Binali Yıldırım slams burning of flag in Athens
Prime Minister Binali Yıldırım on Wednesday slammed the burning of a Turkish flag during a rally in the Greek capital, Athens, calling it an "unacceptable" act.
Speaking at a joint news conference with his Turkish Republic of Northern Cyprus counterpart Tufan Erhürman in capital Ankara, Yıldırım said: "Insulting the flag means insulting the country. There is nothing acceptable about this.
"Our crescent-and-star flag is our pride.

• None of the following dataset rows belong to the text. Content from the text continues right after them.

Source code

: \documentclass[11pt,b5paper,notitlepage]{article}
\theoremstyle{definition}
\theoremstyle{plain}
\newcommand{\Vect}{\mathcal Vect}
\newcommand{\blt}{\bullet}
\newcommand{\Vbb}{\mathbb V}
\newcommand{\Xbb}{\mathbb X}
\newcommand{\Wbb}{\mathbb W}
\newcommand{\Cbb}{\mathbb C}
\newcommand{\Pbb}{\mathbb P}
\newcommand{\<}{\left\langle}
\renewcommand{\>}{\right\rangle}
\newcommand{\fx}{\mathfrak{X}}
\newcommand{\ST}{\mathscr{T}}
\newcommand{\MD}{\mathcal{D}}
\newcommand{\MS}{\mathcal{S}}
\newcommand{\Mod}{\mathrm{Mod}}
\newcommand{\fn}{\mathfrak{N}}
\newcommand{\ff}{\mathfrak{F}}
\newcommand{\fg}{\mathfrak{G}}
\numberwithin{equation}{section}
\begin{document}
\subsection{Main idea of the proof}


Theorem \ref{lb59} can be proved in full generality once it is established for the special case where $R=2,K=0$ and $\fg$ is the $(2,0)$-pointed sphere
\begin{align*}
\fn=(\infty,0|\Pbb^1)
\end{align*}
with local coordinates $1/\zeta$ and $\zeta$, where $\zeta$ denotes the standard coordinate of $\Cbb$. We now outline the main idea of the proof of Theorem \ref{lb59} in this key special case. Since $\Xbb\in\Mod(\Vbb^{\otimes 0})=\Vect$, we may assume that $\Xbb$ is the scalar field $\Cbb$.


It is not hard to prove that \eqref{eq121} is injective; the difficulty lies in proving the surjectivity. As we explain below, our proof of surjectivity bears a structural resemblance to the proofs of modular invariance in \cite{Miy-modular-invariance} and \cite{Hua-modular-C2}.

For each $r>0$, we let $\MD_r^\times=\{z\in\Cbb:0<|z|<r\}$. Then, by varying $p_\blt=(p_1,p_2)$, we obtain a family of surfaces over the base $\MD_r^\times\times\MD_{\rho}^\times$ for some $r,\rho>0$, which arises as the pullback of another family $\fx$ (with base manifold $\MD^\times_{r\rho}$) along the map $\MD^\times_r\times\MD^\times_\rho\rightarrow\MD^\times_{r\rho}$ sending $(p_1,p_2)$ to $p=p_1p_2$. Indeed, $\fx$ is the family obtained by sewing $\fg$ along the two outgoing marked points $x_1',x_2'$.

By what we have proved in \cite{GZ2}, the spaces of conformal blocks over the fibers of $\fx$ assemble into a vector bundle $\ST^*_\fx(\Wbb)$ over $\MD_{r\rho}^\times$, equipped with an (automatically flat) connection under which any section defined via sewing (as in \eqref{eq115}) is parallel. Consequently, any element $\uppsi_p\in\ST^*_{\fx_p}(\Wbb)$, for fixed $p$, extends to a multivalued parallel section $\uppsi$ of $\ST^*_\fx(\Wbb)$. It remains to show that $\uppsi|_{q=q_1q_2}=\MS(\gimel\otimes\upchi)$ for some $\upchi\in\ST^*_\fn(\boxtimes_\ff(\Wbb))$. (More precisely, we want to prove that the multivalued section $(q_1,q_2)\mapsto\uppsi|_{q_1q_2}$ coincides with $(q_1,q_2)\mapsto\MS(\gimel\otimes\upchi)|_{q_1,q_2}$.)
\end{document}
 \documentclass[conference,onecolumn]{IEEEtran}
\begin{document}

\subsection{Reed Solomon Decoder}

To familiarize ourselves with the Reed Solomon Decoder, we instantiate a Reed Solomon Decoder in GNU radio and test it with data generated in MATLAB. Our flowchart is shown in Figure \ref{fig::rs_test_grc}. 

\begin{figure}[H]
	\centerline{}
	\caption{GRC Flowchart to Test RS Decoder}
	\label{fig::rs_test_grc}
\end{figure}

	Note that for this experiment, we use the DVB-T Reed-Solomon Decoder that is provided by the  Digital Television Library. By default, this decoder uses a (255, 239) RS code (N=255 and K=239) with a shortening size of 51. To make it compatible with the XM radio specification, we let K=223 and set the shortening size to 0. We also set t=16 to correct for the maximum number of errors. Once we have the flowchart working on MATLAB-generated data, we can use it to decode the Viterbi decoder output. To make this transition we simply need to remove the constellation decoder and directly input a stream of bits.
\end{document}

We would sacrifice our soul for the sake of this flag and we can mobilize all our resources for it," he added.
The Turkish flag was burned on Monday during an anti-Turkey rally in Athens organized by a racist political party.

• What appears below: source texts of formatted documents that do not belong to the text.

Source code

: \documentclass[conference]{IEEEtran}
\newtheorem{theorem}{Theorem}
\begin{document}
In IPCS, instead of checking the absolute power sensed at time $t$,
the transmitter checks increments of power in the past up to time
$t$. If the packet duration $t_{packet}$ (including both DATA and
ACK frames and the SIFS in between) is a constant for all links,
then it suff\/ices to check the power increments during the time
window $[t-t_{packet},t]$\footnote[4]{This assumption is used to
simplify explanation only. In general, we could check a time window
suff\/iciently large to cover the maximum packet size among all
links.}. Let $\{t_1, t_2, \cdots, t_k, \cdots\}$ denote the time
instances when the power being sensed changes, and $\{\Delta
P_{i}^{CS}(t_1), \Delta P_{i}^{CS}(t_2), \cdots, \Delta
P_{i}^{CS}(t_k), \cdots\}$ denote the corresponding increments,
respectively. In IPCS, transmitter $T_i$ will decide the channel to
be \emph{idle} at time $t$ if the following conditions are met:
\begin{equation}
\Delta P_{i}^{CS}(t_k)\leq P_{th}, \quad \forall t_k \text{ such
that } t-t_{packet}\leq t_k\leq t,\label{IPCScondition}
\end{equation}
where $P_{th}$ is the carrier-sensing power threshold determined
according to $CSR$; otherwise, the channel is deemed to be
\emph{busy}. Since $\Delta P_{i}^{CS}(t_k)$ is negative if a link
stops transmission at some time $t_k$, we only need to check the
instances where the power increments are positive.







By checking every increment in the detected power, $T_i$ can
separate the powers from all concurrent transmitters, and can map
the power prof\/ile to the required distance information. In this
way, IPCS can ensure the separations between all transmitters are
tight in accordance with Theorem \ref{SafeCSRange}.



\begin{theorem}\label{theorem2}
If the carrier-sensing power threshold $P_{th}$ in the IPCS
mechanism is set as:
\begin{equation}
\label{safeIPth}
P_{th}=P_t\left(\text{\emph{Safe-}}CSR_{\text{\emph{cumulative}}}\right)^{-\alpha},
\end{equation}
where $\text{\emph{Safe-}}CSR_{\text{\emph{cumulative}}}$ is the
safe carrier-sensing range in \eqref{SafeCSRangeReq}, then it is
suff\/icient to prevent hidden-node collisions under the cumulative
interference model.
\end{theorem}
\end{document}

Earlier on Wednesday, Turkey's Foreign Ministry also denounced the "heinous" flag-burning incident, demanding that Greek authorities arrest the perpetrators as soon as possible.
DRILLING OFF CYPRUS
During their meeting in Ankara, both prime ministers also discussed strengthening the close cooperation between Turkey and Northern Cyprus as well as the Cyprus issue in general, Yıldırım said.
Yıldırım said neither Turkey nor Northern Cyprus would accept any unilateral initiatives regarding the natural resources around the island.
"All kinds of natural riches, hydrocarbon resources around the island of Cyprus are the common wealth of all people living on the island, including both the North and the South," he said, referring to the Turkish Cypriots and Greek Cypriots.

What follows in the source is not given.